A decisão do ministro Flávio Dino de impor multas diárias a estados e municípios que não prestarem informações sobre a execução das chamadas emendas Pix reforça uma tendência que vem se consolidando em Brasília: o cerco à falta de transparência no uso de recursos públicos. Ao estabelecer uma penalidade equivalente a 1% do valor da emenda recebida para os entes que permanecerem omissos, o Supremo Tribunal Federal envia um recado claro de que a destinação de verbas públicas precisa ser acompanhada de mecanismos efetivos de controle e rastreabilidade. O tema ganhou relevância nacional justamente porque as emendas parlamentares, especialmente as transferências especiais, passaram a movimentar volumes cada vez maiores de recursos, muitas vezes sem a mesma publicidade exigida de outras modalidades de gasto público.
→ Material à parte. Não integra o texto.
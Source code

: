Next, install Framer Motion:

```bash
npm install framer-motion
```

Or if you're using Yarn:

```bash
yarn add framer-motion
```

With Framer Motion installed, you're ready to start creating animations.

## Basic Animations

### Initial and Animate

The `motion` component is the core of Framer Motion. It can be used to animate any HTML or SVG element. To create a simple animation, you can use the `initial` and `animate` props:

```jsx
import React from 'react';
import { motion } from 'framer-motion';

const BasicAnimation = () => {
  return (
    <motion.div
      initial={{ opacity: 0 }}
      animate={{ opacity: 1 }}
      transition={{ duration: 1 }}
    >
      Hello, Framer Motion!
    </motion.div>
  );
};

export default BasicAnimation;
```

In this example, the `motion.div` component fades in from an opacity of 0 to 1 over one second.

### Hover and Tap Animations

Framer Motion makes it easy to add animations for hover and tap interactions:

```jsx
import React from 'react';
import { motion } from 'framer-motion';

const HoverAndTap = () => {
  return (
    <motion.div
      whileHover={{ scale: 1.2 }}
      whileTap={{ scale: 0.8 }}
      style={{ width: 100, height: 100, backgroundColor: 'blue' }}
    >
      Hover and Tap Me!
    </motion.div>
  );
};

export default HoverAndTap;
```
A decisão não encerra o debate sobre o modelo das emendas, mas aumenta a pressão por prestação de contas e pode acelerar a regularização de informações pendentes em estados e municípios. Em um momento de crescente cobrança por transparência, a mensagem do STF é inequívoca: recurso público sem rastreabilidade tornou-se uma prática cada vez menos tolerada pelas instituições de controle.